Pit lakes and their surrounding environment represent significant occupational health and safety (OH&S) risks to workers, whether they are on an operational or a relinquished (abandoned) mine site. Employers of staff working near pit lakes have a legal obligation to protect the health and safety of employees and organisations, and project leaders will benefit from improved OH&S reducing costs and increasing productivity.
The most significant acute OH&S risks around pit lakes relate to drowning. Other significant risk are heavy lifting of boats and other equipment, and off-road travel to site. Environmental exposures to extreme hot or cold may also occur where mining sites are located in extreme climates such as tropical, desert or cold-temperate regions.

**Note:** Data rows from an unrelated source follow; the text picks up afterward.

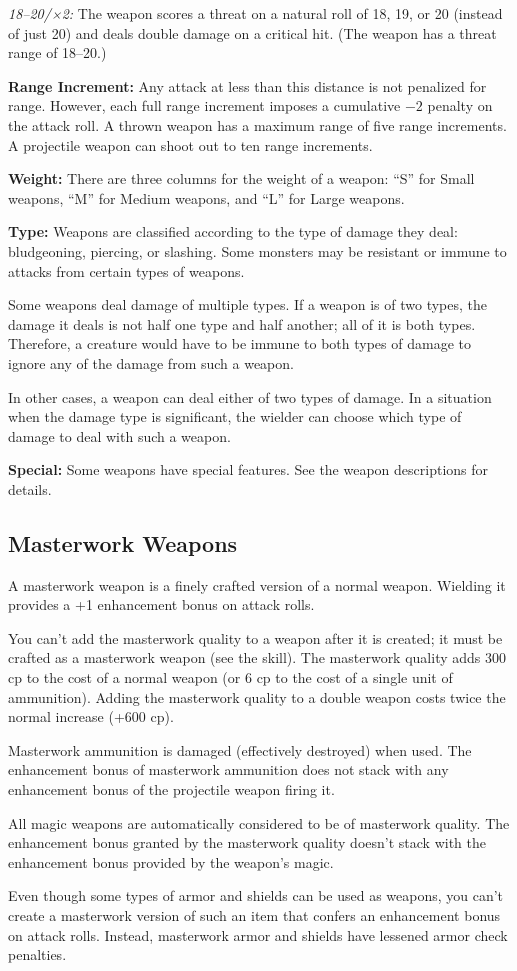 \textit{18--20/×2:} The weapon scores a threat on a natural roll of 18, 19, or 20 (instead of just 20) and deals double damage on a critical hit. (The weapon has a threat range of 18--20.)

\textbf{Range Increment:} Any attack at less than this distance is not penalized for range. However, each full range increment imposes a cumulative $-2$ penalty on the attack roll. A thrown weapon has a maximum range of five range increments. A projectile weapon can shoot out to ten range increments.

\textbf{Weight:} There are three columns for the weight of a weapon: ``S'' for Small weapons, ``M'' for Medium weapons, and ``L'' for Large weapons.

\textbf{Type:} Weapons are classified according to the type of damage they deal: bludgeoning, piercing, or slashing. Some monsters may be resistant or immune to attacks from certain types of weapons.

Some weapons deal damage of multiple types. If a weapon is of two types, the damage it deals is not half one type and half another; all of it is both types. Therefore, a creature would have to be immune to both types of damage to ignore any of the damage from such a weapon.

In other cases, a weapon can deal either of two types of damage. In a situation when the damage type is significant, the wielder can choose which type of damage to deal with such a weapon.

\textbf{Special:} Some weapons have special features. See the weapon descriptions for details.



\subsection{Masterwork Weapons}
A masterwork weapon is a finely crafted version of a normal weapon. Wielding it provides a +1 enhancement bonus on attack rolls.

You can't add the masterwork quality to a weapon after it is created; it must be crafted as a masterwork weapon (see the  skill). The masterwork quality adds 300 cp to the cost of a normal weapon (or 6 cp to the cost of a single unit of ammunition). Adding the masterwork quality to a double weapon costs twice the normal increase (+600 cp).

Masterwork ammunition is damaged (effectively destroyed) when used. The enhancement bonus of masterwork ammunition does not stack with any enhancement bonus of the projectile weapon firing it.

All magic weapons are automatically considered to be of masterwork quality. The enhancement bonus granted by the masterwork quality doesn't stack with the enhancement bonus provided by the weapon's magic.

Even though some types of armor and shields can be used as weapons, you can't create a masterwork version of such an item that confers an enhancement bonus on attack rolls. Instead, masterwork armor and shields have lessened armor check penalties.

Diving in pit lakes is a particular hazard that should be avoided where possible by using engineering alternatives such as remote sampling devices. Protective personal equipment (PPE) should be a combination of standard field environmental protective clothing, e.g. sun hat and strong footwear, and mine site PPE requirements such as hard hat and long pants/shirt sleeves.
Chronic OH&S risks include inappropriate and sustained physical exertion and health effects from contaminated pit lake water such as elevated metals and metalloids. However, standard water quality contact issues such as pathogenic contamination may be more significant.
A risk-based approach is recommended to address risks, as an intristic component of near pit lake work planning and prior to entering the pit lake environment. This should be understood by all pit lake workers and regularly updated by learnings and other experiences.
Ross, T., & McCullough, C. D. (2011). Health and Safety working around pit lakes. In C. D. McCullough (Ed.), Mine pit lakes: Closure and management (pp. 167-181). Perth, Australia: Australian Centre for Geomechanics.